Alma Aceval tenía 11 años y quedó atrapada en la discusión que comenzó el asesino tras irrumpir en su casa en plena madrugada, tras llegar desde Lomas de Zamora. En medio de la disputa, el hombre sacó un revólver y efectuó varios disparos, uno de los cuales impactó en la cabeza de la menor y le causó la muerte en el acto.

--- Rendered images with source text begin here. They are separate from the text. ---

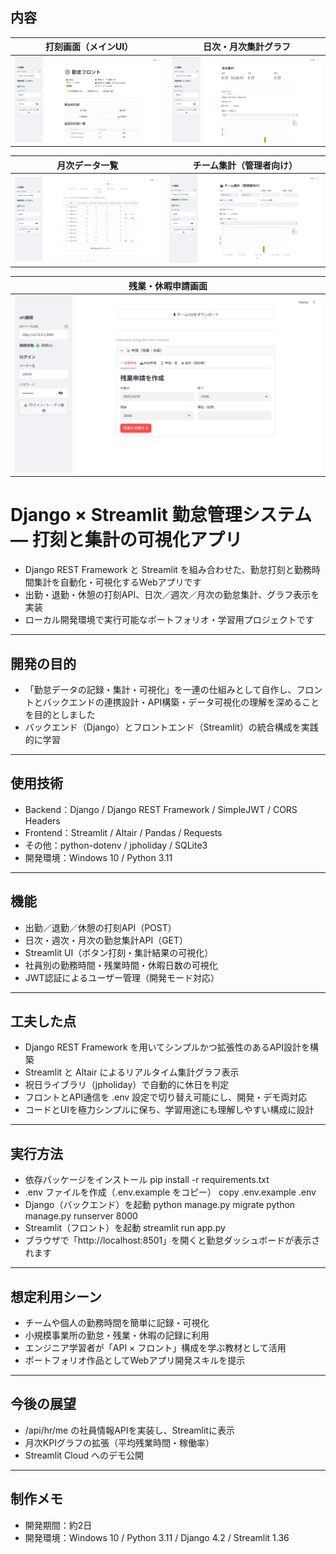 ## 内容

| 打刻画面（メインUI） | 日次・月次集計グラフ |
|----------------|------------------|
| ![punch](https://raw.githubusercontent.com/mikan202510/django-attendance-system/main/hrm_py/hrm_py/django-attendance-system1.jpeg) | ![summary](https://raw.githubusercontent.com/mikan202510/django-attendance-system/main/hrm_py/hrm_py/django-attendance-system2.jpeg) |

| 月次データ一覧 | チーム集計（管理者向け） |
|----------------|----------------|
| ![monthly](https://raw.githubusercontent.com/mikan202510/django-attendance-system/main/hrm_py/hrm_py/django-attendance-system3.jpeg) | ![team](https://raw.githubusercontent.com/mikan202510/django-attendance-system/main/hrm_py/hrm_py/django-attendance-system4.jpeg) |

| 残業・休暇申請画面 |
|----------------|
| ![request](https://raw.githubusercontent.com/mikan202510/django-attendance-system/main/hrm_py/hrm_py/django-attendance-system5.jpeg) |

# Django × Streamlit 勤怠管理システム ― 打刻と集計の可視化アプリ
- Django REST Framework と Streamlit を組み合わせた、勤怠打刻と勤務時間集計を自動化・可視化するWebアプリです
- 出勤・退勤・休憩の打刻API、日次／週次／月次の勤怠集計、グラフ表示を実装
- ローカル開発環境で実行可能なポートフォリオ・学習用プロジェクトです

---

## 開発の目的 
 
- 「勤怠データの記録・集計・可視化」を一連の仕組みとして自作し、フロントとバックエンドの連携設計・API構築・データ可視化の理解を深めることを目的としました
- バックエンド（Django）とフロントエンド（Streamlit）の統合構成を実践的に学習

---

## 使用技術 

- Backend：Django / Django REST Framework / SimpleJWT / CORS Headers
- Frontend：Streamlit / Altair / Pandas / Requests  
- その他：python-dotenv / jpholiday / SQLite3
- 開発環境：Windows 10 / Python 3.11

---

## 機能 

- 出勤／退勤／休憩の打刻API（POST）
- 日次・週次・月次の勤怠集計API（GET）
- Streamlit UI（ボタン打刻・集計結果の可視化） 
- 社員別の勤務時間・残業時間・休暇日数の可視化
- JWT認証によるユーザー管理（開発モード対応）

---

## 工夫した点 

- Django REST Framework を用いてシンプルかつ拡張性のあるAPI設計を構築 
- Streamlit と Altair によるリアルタイム集計グラフ表示
- 祝日ライブラリ（jpholiday）で自動的に休日を判定  
- フロントとAPI通信を .env 設定で切り替え可能にし、開発・デモ両対応
- コードとUIを極力シンプルに保ち、学習用途にも理解しやすい構成に設計

---

## 実行方法 

- 依存パッケージをインストール
pip install -r requirements.txt
- .env ファイルを作成（.env.example をコピー）
copy .env.example .env
- Django（バックエンド）を起動
python manage.py migrate
python manage.py runserver 8000
- Streamlit（フロント）を起動
streamlit run app.py
- ブラウザで「http://localhost:8501」を開くと勤怠ダッシュボードが表示されます
---

## 想定利用シーン

- チームや個人の勤務時間を簡単に記録・可視化
- 小規模事業所の勤怠・残業・休暇の記録に利用
- エンジニア学習者が「API × フロント」構成を学ぶ教材として活用
- ポートフォリオ作品としてWebアプリ開発スキルを提示

---

## 今後の展望 

- /api/hr/me の社員情報APIを実装し、Streamlitに表示
- 月次KPIグラフの拡張（平均残業時間・稼働率）
- Streamlit Cloud へのデモ公開

---

## 制作メモ

- 開発期間：約2日
- 開発環境：Windows 10 / Python 3.11 / Django 4.2 / Streamlit 1.36
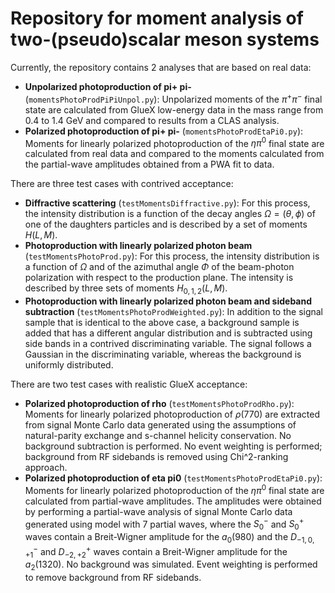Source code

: # Repository for moment analysis of two-(pseudo)scalar meson systems #

Currently, the repository contains 2 analyses that are based on real data:

* **Unpolarized photoproduction of pi+ pi-** (`momentsPhotoProdPiPiUnpol.py`): Unpolarized moments of the $\pi^+ \pi^-$ final state are calculated from GlueX low-energy data in the mass range from 0.4 to 1.4 GeV and compared to results from a CLAS analysis.
* **Polarized photoproduction of pi+ pi-** (`momentsPhotoProdEtaPi0.py`): Moments for linearly polarized photoproduction of the $\eta \pi^0$ final state are calculated from real data and compared to the moments calculated from the partial-wave amplitudes obtained from a PWA fit to data.

There are three test cases with contrived acceptance:

* **Diffractive scattering** (`testMomentsDiffractive.py`): For this process, the intensity distribution is a function of the decay angles $\Omega = (\theta, \phi)$ of one of the daughters particles and is described by a set of moments $H(L, M)$.
* **Photoproduction with linearly polarized photon beam** (`testMomentsPhotoProd.py`): For this process, the intensity distribution is a function of $\Omega$ and of the azimuthal angle $\Phi$ of the beam-photon polarization with respect to the production plane. The intensity is described by three sets of moments $H_{0, 1, 2}(L, M)$.
* **Photoproduction with linearly polarized photon beam and sideband subtraction** (`testMomentsPhotoProdWeighted.py`): In addition to the signal sample that is identical to the above case, a background sample is added that has a different angular distribution and is subtracted using side bands in a contrived discriminating variable. The signal follows a Gaussian in the discriminating variable, whereas the background is uniformly distributed.

There are two test cases with realistic GlueX acceptance:

* **Polarized photoproduction of rho**  (`testMomentsPhotoProdRho.py`): Moments for linearly polarized photoproduction of $\rho(770)$ are extracted from signal Monte Carlo data generated using the assumptions of natural-parity exchange and s-channel helicity conservation. No background subtraction is performed. No event weighting is performed; background from RF sidebands is removed using Chi^2-ranking approach.
* **Polarized photoproduction of eta pi0**  (`testMomentsPhotoProdEtaPi0.py`): Moments for linearly polarized photoproduction of the $\eta \pi^0$ final state are calculated from partial-wave amplitudes. The amplitudes were obtained by performing a partial-wave analysis of signal Monte Carlo data generated using model with 7 partial waves, where the $S_0^-$ and $S_0^+$ waves contain a Breit-Wigner amplitude for the $a_0(980)$ and the $D_{-1, 0, +1}^-$ and $D_{-2, +2}^+$ waves contain a Breit-Wigner amplitude for the $a_2(1320)$.  No background was simulated. Event weighting is performed to remove background from RF sidebands.
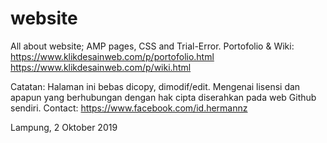 # website
All about website; AMP pages, CSS and Trial-Error.
Portofolio & Wiki:
https://www.klikdesainweb.com/p/portofolio.html
https://www.klikdesainweb.com/p/wiki.html

Catatan:
Halaman ini bebas dicopy, dimodif/edit. Mengenai lisensi dan apapun yang berhubungan dengan hak cipta diserahkan pada web Github sendiri.
Contact: https://www.facebook.com/id.hermannz

Lampung, 2 Oktober 2019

"Sabemos que mi hermana estaba con su hija durmiendo, había puesto una cadena porque tenía miedo", informó la tía de la pequeña y agregó: "Él llegó con un cortacadenas para entrar a la casa", reforzando así la hipótesis de que el crimen fue premeditado.
"Él vino con guantes, para no dejar pruebas y una riñonera con balas. La policía encontró bolsas de consorcio, precintos y un pasamontañas en su mochila", continuó la mujer, que es hermana de la mamá de la nena, quien debió ser trasladada al Hospital San Martín, donde permanece internada. "Vino decidido a asesinarlas", concluyó la mujer.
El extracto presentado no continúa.